Les gencives du réel s'écartent. Qu'importe le risque : vivre reste un pari sur l'avenir. Il ne faut pas craindre les dangers. Peu à peu le noir se dissout. Des franges de lumière apparaissent. Contempler de telles images revient à lutter contre la douleur de ne vivre que des destins vides.
 
Face aux affaissements l'image avance noir sur blanc, elle est l'indication que, sur la matrice, une renaissance demeure toujours possible. Les défigurations de silhouettes réduites à leur simple expression créent des perspectives.

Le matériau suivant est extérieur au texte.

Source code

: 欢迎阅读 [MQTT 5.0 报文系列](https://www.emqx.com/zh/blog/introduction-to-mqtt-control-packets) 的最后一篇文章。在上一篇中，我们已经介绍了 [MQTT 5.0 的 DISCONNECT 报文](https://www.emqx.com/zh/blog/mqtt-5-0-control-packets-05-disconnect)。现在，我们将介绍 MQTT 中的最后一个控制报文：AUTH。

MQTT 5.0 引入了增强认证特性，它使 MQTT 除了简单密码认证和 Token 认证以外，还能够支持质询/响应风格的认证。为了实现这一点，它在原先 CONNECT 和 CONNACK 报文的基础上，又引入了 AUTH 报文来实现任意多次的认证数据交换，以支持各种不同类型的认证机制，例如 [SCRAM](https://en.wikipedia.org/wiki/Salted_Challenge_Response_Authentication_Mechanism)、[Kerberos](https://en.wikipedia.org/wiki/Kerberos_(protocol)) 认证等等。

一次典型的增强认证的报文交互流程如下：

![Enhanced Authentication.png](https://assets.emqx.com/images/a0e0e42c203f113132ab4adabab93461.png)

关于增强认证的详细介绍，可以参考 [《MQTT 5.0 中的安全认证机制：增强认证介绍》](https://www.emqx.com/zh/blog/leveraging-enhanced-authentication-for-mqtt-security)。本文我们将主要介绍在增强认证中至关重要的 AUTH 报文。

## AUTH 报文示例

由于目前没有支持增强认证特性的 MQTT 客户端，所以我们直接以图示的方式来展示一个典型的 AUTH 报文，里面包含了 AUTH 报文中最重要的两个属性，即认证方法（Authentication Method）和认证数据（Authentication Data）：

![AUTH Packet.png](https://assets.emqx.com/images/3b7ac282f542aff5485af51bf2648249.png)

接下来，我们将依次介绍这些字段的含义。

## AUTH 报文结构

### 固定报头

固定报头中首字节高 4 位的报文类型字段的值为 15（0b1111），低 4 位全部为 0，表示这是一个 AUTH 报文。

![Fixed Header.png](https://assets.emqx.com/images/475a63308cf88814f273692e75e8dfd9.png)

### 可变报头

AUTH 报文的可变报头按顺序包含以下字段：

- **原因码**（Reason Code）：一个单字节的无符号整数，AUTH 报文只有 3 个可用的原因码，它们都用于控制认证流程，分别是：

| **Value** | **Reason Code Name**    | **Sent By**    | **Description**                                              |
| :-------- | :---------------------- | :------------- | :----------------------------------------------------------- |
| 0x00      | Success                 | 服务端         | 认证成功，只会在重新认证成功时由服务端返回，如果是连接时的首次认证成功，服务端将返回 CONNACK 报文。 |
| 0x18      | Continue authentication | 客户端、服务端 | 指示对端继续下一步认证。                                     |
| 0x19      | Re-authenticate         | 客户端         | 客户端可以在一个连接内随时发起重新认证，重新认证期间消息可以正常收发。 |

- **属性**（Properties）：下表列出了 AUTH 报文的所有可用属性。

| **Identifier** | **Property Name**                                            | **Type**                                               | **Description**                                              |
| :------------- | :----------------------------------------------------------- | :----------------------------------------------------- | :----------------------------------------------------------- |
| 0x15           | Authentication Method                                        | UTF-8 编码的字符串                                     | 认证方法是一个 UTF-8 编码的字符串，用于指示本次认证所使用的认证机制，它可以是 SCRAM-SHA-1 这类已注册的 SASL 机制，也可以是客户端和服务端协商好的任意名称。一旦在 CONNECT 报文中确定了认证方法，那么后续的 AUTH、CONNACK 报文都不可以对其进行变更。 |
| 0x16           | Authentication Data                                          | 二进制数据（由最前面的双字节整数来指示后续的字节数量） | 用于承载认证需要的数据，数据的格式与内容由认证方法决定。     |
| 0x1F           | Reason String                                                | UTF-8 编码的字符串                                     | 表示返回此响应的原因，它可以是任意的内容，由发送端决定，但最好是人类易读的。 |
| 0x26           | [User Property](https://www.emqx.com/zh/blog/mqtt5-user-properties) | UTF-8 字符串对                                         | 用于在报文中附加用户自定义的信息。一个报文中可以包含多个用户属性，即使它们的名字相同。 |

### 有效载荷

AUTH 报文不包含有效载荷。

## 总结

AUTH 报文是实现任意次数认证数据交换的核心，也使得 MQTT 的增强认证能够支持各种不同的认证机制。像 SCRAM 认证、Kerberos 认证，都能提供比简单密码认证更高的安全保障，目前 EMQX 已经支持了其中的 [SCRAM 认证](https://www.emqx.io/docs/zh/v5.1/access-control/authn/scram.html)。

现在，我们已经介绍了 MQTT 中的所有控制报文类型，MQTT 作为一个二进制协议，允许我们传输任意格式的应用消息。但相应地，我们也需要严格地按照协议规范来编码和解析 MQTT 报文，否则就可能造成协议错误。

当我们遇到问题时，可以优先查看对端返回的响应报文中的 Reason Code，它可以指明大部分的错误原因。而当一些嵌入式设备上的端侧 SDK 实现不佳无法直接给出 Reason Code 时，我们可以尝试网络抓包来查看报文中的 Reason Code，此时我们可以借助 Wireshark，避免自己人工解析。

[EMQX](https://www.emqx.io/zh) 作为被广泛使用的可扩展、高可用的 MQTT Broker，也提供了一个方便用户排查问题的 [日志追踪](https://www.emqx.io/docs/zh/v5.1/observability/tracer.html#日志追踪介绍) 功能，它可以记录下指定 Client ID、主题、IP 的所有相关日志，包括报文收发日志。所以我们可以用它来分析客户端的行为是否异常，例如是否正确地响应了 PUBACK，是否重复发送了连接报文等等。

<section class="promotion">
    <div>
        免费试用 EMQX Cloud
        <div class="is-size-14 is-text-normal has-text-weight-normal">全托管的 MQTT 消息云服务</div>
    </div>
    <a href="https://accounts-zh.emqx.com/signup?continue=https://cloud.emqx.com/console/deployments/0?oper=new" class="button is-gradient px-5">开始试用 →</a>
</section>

Là où pourraient se toucher des points de non-retour, l'être est moins fixé que porté à une autre présence ou à une autre image qui sous-entend et appelle encore à l'existence.
 
Face à ce qui pourrait suggérer l'effroi et la glaciation morbide s'élève un chant des départs devant ce qui tue. Ciesla déplie des espérances aux limites du nommable et du visible dans l'innommable et l'invisible.
 
Tout est à la fois elliptique et obsédant. Car il faut que le dur désir d'être persiste - même lorsque cela semble devenir hors d'attente et d'atteinte. Restent ces mèches où l'affect innommable répond à l'enfer abyssal de l'être.
 
Dans les lambeaux d'un vocabulaire plastique, chaque image appelle une bouche et un visage contre les diverses pertes et disparitions. L'être demeure plus vivant que mort.
 
Ciesla, une nouvelle fois, n'est pas tourné vers la nostalgie mais vers la vie qui va encore devant. Il ne s'agit pas de restaurer un passé, mais d'aller vers un temps qui n'a jamais encore pu exister. A chaque ombre noire il est demandé un effort, il est accordé une espérance. Il ne s'agit pas d'articuler la mort dans la vie mais la vie dans la mort qu'on nous donne.
 
Devant ce qui demeure à l'état de fantôme dont le souffle possède l'odeur des cendres se lève une espérance. Il s'agit d'aller Pas à pas, nulle part (Beckett) ou ailleurs. Il s'agit de fuir l'horrible là où, l'impossibilité de parler, l'impossibilité de se taire et la solitude physique sont les plus grandes.
 
L'artiste apprend à nous débrouiller avec. Il projette sa puissance contaminante pour que nous évitions de crever de solitude et d'oubli afin de ne pas douter de l'existence. Il poursuit le recouvrement d'un être sinon sans corps du moins en état de le perdre*. L'imaginaire se déploie et trouve de nouvelles forces pour l'extraire du chaos. Le doute existentiel est retourné dans ces assauts au lyrisme qui vient écarter les épuisements.